Expectation-Maximization
Motivation
Expectation-maximization (EM) (Dempster et al. 1977) is an iterative algorithm for maximum-likelihood estimation in latent-variable models. When the marginal likelihood
\[ \log p_\theta(x) = \log \int p_\theta(x, z) \, dz \]
is intractable but the complete-data likelihood \(\log p_\theta(x, z)\) is easy to optimize given known \(z\), EM alternates between filling in expected latents and maximizing the resulting expected log-joint. Each iteration is guaranteed to increase \(\log p_\theta(x)\) (or leave it unchanged).
EM is the standard fitting procedure for Gaussian mixture models, hidden Markov models (where it is called Baum-Welch), and probabilistic PCA. It is also the conceptual ancestor of variational EM and the VAE.
Problem
Given a latent-variable model \(p_\theta(x, z)\) with observed data \(x\), parameters \(\theta\), and unobserved latents \(z\), find \(\theta^* = \arg\max_\theta \log p_\theta(x)\) where \(\log p_\theta(x) = \log \int p_\theta(x, z)\, dz\).
The integral over \(z\) is typically intractable, so direct gradient ascent on \(\log p_\theta(x)\) requires expensive Monte Carlo estimates. EM avoids the integral by working with the complete-data likelihood and the posterior over \(z\) instead.
Key Ideas
The ELBO decomposes the log-likelihood
For any distribution \(q(z)\),
\[ \log p_\theta(x) = \mathrm{ELBO}(q, \theta; x) + \mathrm{KL}\!\left(q(z) \,\|\, p_\theta(z \mid x)\right). \]
The KL term is non-negative (proof), so the evidence lower bound is a lower bound on the log-likelihood that becomes tight when \(q\) matches the posterior.
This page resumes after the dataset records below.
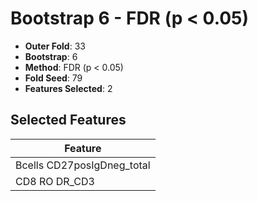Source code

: # Bootstrap 6 - FDR (p < 0.05)

- **Outer Fold**: 33
- **Bootstrap**: 6
- **Method**: FDR (p < 0.05)
- **Fold Seed**: 79
- **Features Selected**: 2

## Selected Features

| Feature |
|---------|
| Bcells CD27posIgDneg_total |
| CD8 RO DR_CD3 |
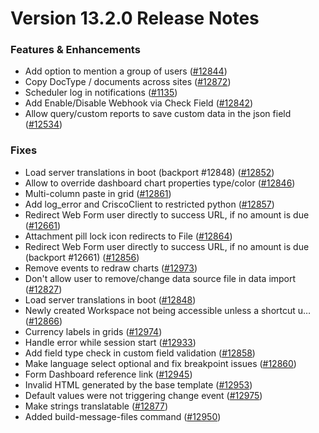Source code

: # Version 13.2.0 Release Notes

### Features & Enhancements

- Add option to mention a group of users ([#12844](https://github.com/criscostack/criscostack/pull/12844))
- Copy DocType / documents across sites ([#12872](https://github.com/criscostack/criscostack/pull/12872))
- Scheduler log in notifications ([#1135](https://github.com/criscostack/criscostack/pull/1135))
- Add Enable/Disable Webhook via Check Field ([#12842](https://github.com/criscostack/criscostack/pull/12842))
- Allow query/custom reports to save custom data in the json field ([#12534](https://github.com/criscostack/criscostack/pull/12534))

### Fixes

- Load server translations in boot (backport #12848) ([#12852](https://github.com/criscostack/criscostack/pull/12852))
- Allow to override dashboard chart properties type/color ([#12846](https://github.com/criscostack/criscostack/pull/12846))
- Multi-column paste in grid ([#12861](https://github.com/criscostack/criscostack/pull/12861))
- Add log_error and CriscoClient to restricted python ([#12857](https://github.com/criscostack/criscostack/pull/12857))
- Redirect Web Form user directly to success URL, if no amount is due ([#12661](https://github.com/criscostack/criscostack/pull/12661))
- Attachment pill lock icon redirects to File ([#12864](https://github.com/criscostack/criscostack/pull/12864))
- Redirect Web Form user directly to success URL, if no amount is due (backport #12661) ([#12856](https://github.com/criscostack/criscostack/pull/12856))
- Remove events to redraw charts ([#12973](https://github.com/criscostack/criscostack/pull/12973))
- Don't allow user to remove/change data source file in data import ([#12827](https://github.com/criscostack/criscostack/pull/12827))
- Load server translations in boot ([#12848](https://github.com/criscostack/criscostack/pull/12848))
- Newly created Workspace not being accessible unless a shortcut u… ([#12866](https://github.com/criscostack/criscostack/pull/12866))
- Currency labels in grids ([#12974](https://github.com/criscostack/criscostack/pull/12974))
- Handle error while session start ([#12933](https://github.com/criscostack/criscostack/pull/12933))
- Add field type check in custom field validation ([#12858](https://github.com/criscostack/criscostack/pull/12858))
- Make language select optional and fix breakpoint issues ([#12860](https://github.com/criscostack/criscostack/pull/12860))
- Form Dashboard reference link ([#12945](https://github.com/criscostack/criscostack/pull/12945))
- Invalid HTML generated by the base template ([#12953](https://github.com/criscostack/criscostack/pull/12953))
- Default values were not triggering change event ([#12975](https://github.com/criscostack/criscostack/pull/12975))
- Make strings translatable ([#12877](https://github.com/criscostack/criscostack/pull/12877))
- Added build-message-files command ([#12950](https://github.com/criscostack/criscostack/pull/12950))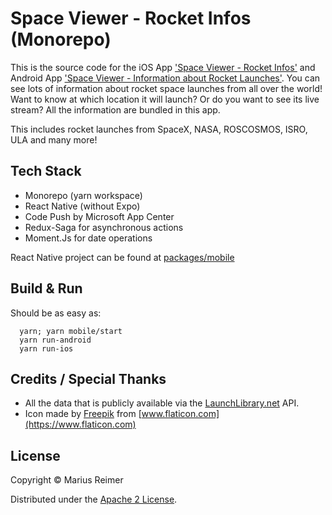 # Space Viewer - Rocket Infos (Monorepo)

This is the source code for the iOS App ['Space Viewer - Rocket Infos'](https://itunes.apple.com/us/app/space-viewer-rocket-infos/id1434055829?ls=1&mt=8) and Android App ['Space Viewer - Information about Rocket Launches'](https://play.google.com/store/apps/details?id=com.mariusreimer.spaceviewer). You can see lots of information about rocket space launches from all over the world! Want to know at which location it will launch? Or do you want to see its live stream? All the information are bundled in this app.

This includes rocket launches from SpaceX, NASA, ROSCOSMOS, ISRO, ULA and many more!

## Tech Stack

* Monorepo (yarn workspace)
* React Native (without Expo)
* Code Push by Microsoft App Center
* Redux-Saga for asynchronous actions
* Moment.Js for date operations

React Native project can be found at [packages/mobile](packages/mobile)

## Build & Run
Should be as easy as:

      yarn; yarn mobile/start
      yarn run-android
      yarn run-ios

## Credits / Special Thanks

* All the data that is publicly available via the [LaunchLibrary.net](https://launchlibrary.net) API.
* Icon made by [Freepik](https://www.freepik.com) from [www.flaticon.com](https://www.flaticon.com)

## License
Copyright © Marius Reimer

Distributed under the [Apache 2 License](http://www.apache.org/licenses/LICENSE-2.0.html).
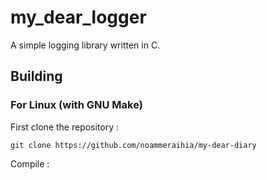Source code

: # my_dear_logger
A simple logging library written in C.

## Building
### For Linux (with GNU Make)

First clone the repository :

    git clone https://github.com/noammeraihia/my-dear-diary

Compile :

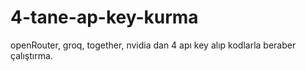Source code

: # 4-tane-ap-key-kurma
openRouter, groq, together, nvidia dan 4 apı key alıp kodlarla beraber çalıştırma.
EM exploits this: instead of optimizing the intractable log-likelihood, optimize the ELBO — a tractable expectation — and trust the bound to drag the likelihood up with it.
Coordinate ascent on the ELBO
The ELBO has two arguments: \(q\) and \(\theta\). EM alternately optimizes each holding the other fixed.
- E-step maximizes over \(q\) with \(\theta\) fixed. The optimal \(q\) is the exact posterior \(p_\theta(z \mid x)\), which makes the KL zero and the bound tight.
- M-step maximizes over \(\theta\) with \(q\) fixed. Because the \(\log q\) term doesn’t depend on \(\theta\), this reduces to maximizing \(\mathbb{E}_q[\log p_\theta(x, z)]\) — a weighted complete-data likelihood, which is typically a closed-form weighted MLE.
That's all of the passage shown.